Friday, December 24, 2021

Damon Potter and Truong Tran, 100 Words: Poems

 

It is occurring to me even as I am writing this now that this is not an experiment, or case study or collaboration or partnership. Damon is not the subject nor am I. This is a shared endeavor, an experience lived between two very different lives trying to understand what it means to be, to see the other. There is a word inside this book that neither of us can seem to hold, examine, write about with real honesty. And yet this feels like an endeavor of love. There. I just said it. I am saying this to you Damon. I am saying this to you reader. What are we trying to do if not to care for one another? To Protect, to understand, to share in the burden, to share in the comfort that is life. To see you in the hopes that you see me. In all our nakedness in our bodies and in our language. It has taken me a lifetime to write these words. It will take me a lifetime to finish this thought.

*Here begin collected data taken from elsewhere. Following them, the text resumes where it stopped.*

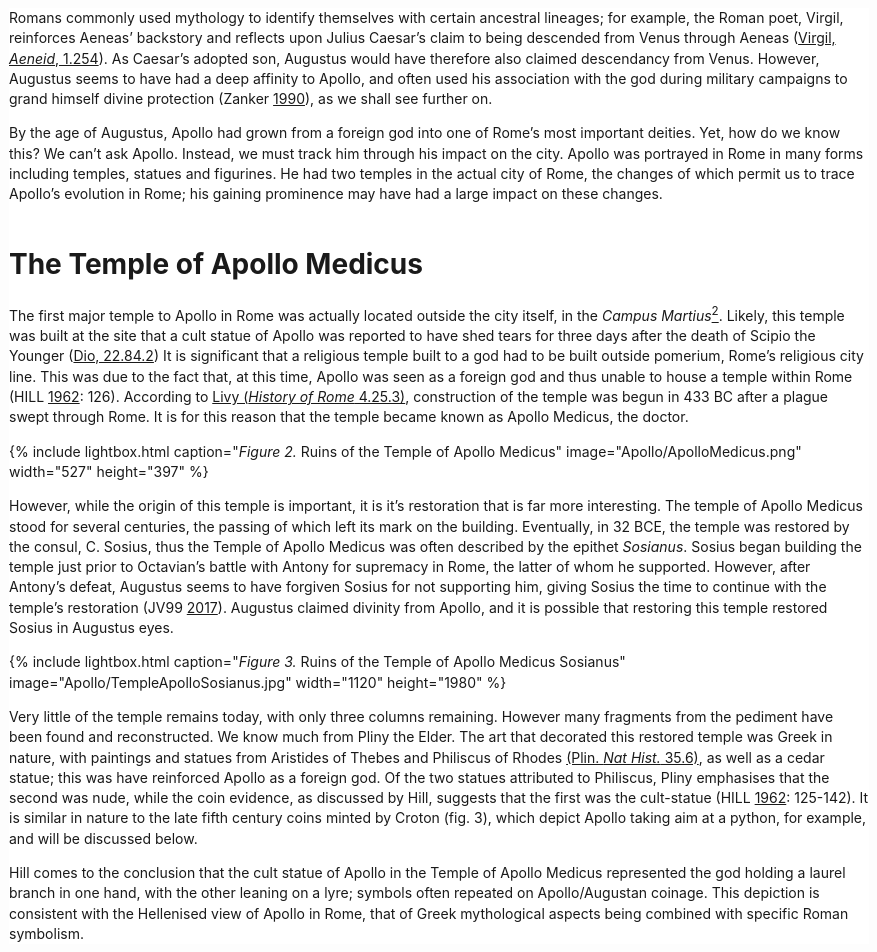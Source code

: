 <p>Romans commonly used mythology to identify themselves with certain ancestral lineages; for example, the Roman poet, Virgil, reinforces Aeneas’ backstory and reflects upon Julius Caesar’s claim to being descended from Venus through Aeneas (<a href="http://www.perseus.tufts.edu/hopper/text?doc=Perseus%3Atext%3A1999.02.0054%3Abook%3D1%3Acard%3D254">Virgil, <em>Aeneid</em>, 1.254</a>). As Caesar’s adopted son, Augustus would have therefore also claimed descendancy from Venus. However, Augustus seems to have had a deep affinity to Apollo, and often used his association with the god during military campaigns to grand himself divine protection <span class="citation" data-cites="Zanker">(Zanker <a href="#ref-Zanker">1990</a>)</span>, as we shall see further on.</p>
<p>By the age of Augustus, Apollo had grown from a foreign god into one of Rome’s most important deities. Yet, how do we know this? We can’t ask Apollo. Instead, we must track him through his impact on the city. Apollo was portrayed in Rome in many forms including temples, statues and figurines. He had two temples in the actual city of Rome, the changes of which permit us to trace Apollo’s evolution in Rome; his gaining prominence may have had a large impact on these changes.</p>
<h1 id="the-temple-of-apollo-medicus">The Temple of Apollo Medicus</h1>
<p>The first major temple to Apollo in Rome was actually located outside the city itself, in the <em>Campus Martius</em><a href="#fn2" class="footnote-ref" id="fnref2"><sup>2</sup></a>. Likely, this temple was built at the site that a cult statue of Apollo was reported to have shed tears for three days after the death of Scipio the Younger (<a href="http://penelope.uchicago.edu/Thayer/E/Roman/Texts/Cassius_Dio/22-29*.html">Dio, 22.84.2</a>) It is significant that a religious temple built to a god had to be built outside pomerium, Rome’s religious city line. This was due to the fact that, at this time, Apollo was seen as a foreign god and thus unable to house a temple within Rome <span class="citation" data-cites="Hill">(HILL <a href="#ref-Hill">1962</a>: 126)</span>. According to <a href="http://www.perseus.tufts.edu/hopper/text?doc=Perseus%3Atext%3A1999.02.0026%3Abook%3D4%3Achapter%3D25">Livy (<em>History of Rome</em> 4.25.3)</a>, construction of the temple was begun in 433 BC after a plague swept through Rome. It is for this reason that the temple became known as Apollo Medicus, the doctor.</p>

{% include lightbox.html
caption="*Figure 2.* Ruins of the Temple of Apollo Medicus"
image="Apollo/ApolloMedicus.png"
width="527"
height="397" %}

<p>However, while the origin of this temple is important, it is it’s restoration that is far more interesting. The temple of Apollo Medicus stood for several centuries, the passing of which left its mark on the building. Eventually, in 32 BCE, the temple was restored by the consul, C. Sosius, thus the Temple of Apollo Medicus was often described by the epithet <em>Sosianus</em>. Sosius began building the temple just prior to Octavian’s battle with Antony for supremacy in Rome, the latter of whom he supported. However, after Antony’s defeat, Augustus seems to have forgiven Sosius for not supporting him, giving Sosius the time to continue with the temple’s restoration <span class="citation" data-cites="JV99">(JV99 <a href="#ref-JV99">2017</a>)</span>. Augustus claimed divinity from Apollo, and it is possible that restoring this temple restored Sosius in Augustus eyes.</p>

{% include lightbox.html
caption="*Figure 3.* Ruins of the Temple of Apollo Medicus Sosianus"
image="Apollo/TempleApolloSosianus.jpg"
width="1120"
height="1980" %}

<p>Very little of the temple remains today, with only three columns remaining. However many fragments from the pediment have been found and reconstructed. We know much from Pliny the Elder. The art that decorated this restored temple was Greek in nature, with paintings and statues from Aristides of Thebes and Philiscus of Rhodes <a href="http://perseus.uchicago.edu/perseus-cgi/citequery3.pl?dbname=PerseusLatinTexts&amp;getid=1&amp;query=Plin.%20Nat.%2035.6">(Plin. <em>Nat Hist.</em> 35.6)</a>, as well as a cedar statue; this was have reinforced Apollo as a foreign god. Of the two statues attributed to Philiscus, Pliny emphasises that the second was nude, while the coin evidence, as discussed by Hill, suggests that the first was the cult-statue <span class="citation" data-cites="Hill">(HILL <a href="#ref-Hill">1962</a>: 125-142)</span>. It is similar in nature to the late fifth century coins minted by Croton (fig. 3), which depict Apollo taking aim at a python, for example, and will be discussed below.</p>
<p>Hill comes to the conclusion that the cult statue of Apollo in the Temple of Apollo Medicus represented the god holding a laurel branch in one hand, with the other leaning on a lyre; symbols often repeated on Apollo/Augustan coinage. This depiction is consistent with the Hellenised view of Apollo in Rome, that of Greek mythological aspects being combined with specific Roman symbolism.</p>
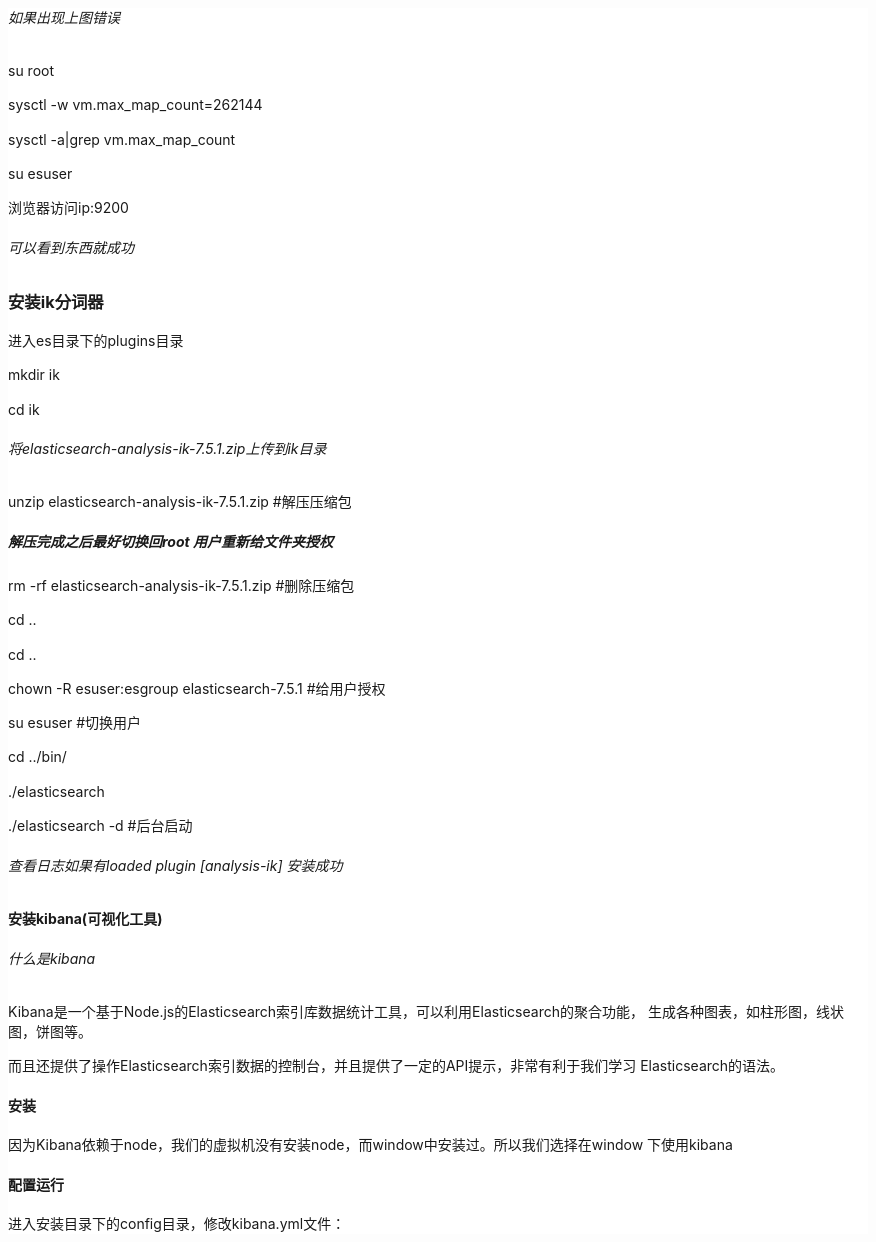 ###### 如果出现上图错误

su root 

sysctl -w vm.max_map_count=262144 

sysctl -a|grep vm.max_map_count 

su esuser

浏览器访问ip:9200

###### 可以看到东西就成功

###  安装ik分词器

进入es目录下的plugins目录

mkdir ik 

cd ik

###### 将elasticsearch-analysis-ik-7.5.1.zip上传到ik目录

unzip elasticsearch-analysis-ik-7.5.1.zip #解压压缩包 

##### 解压完成之后最好切换回root 用户重新给文件夹授权

rm -rf elasticsearch-analysis-ik-7.5.1.zip #删除压缩包

cd ..

cd ..

chown -R esuser:esgroup elasticsearch-7.5.1 #给用户授权 

su esuser #切换用户

cd ../bin/ 

./elasticsearch 

./elasticsearch -d #后台启动

###### 查看日志如果有loaded plugin [analysis-ik] 安装成功

#### 安装kibana(可视化工具)

######  什么是kibana

Kibana是一个基于Node.js的Elasticsearch索引库数据统计工具，可以利用Elasticsearch的聚合功能， 生成各种图表，如柱形图，线状图，饼图等。 

而且还提供了操作Elasticsearch索引数据的控制台，并且提供了一定的API提示，非常有利于我们学习 Elasticsearch的语法。

#### 安装

因为Kibana依赖于node，我们的虚拟机没有安装node，而window中安装过。所以我们选择在window 下使用kibana

####  配置运行

进入安装目录下的config目录，修改kibana.yml文件：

It has been a while since I’ve seen a poetry title by American-Vietnamese poet Truong Tran, so I was intrigued to see his collaboration with San Francisco poet Damon Potter, 100 Words: Poems (Oakland CA: Omnidawn, 2021). The poems that make up 100 Words: Poems are very much composed via a collaborative call-and-response, as they each respond to the prompt of an individual word, set as each poem’s title. As the book asks: how does one see the other? Composed through one hundred words-as-prompts, the project is reminiscent, somewhat, of Kingston writer Diane Schoemperlen’s debut novel, In the Language of Love (1994), a book composed in one hundred chapters, each chapter prompted by and titled “based on one of the one hundred words in the Standard Word Association Test, which was used to measure sanity.”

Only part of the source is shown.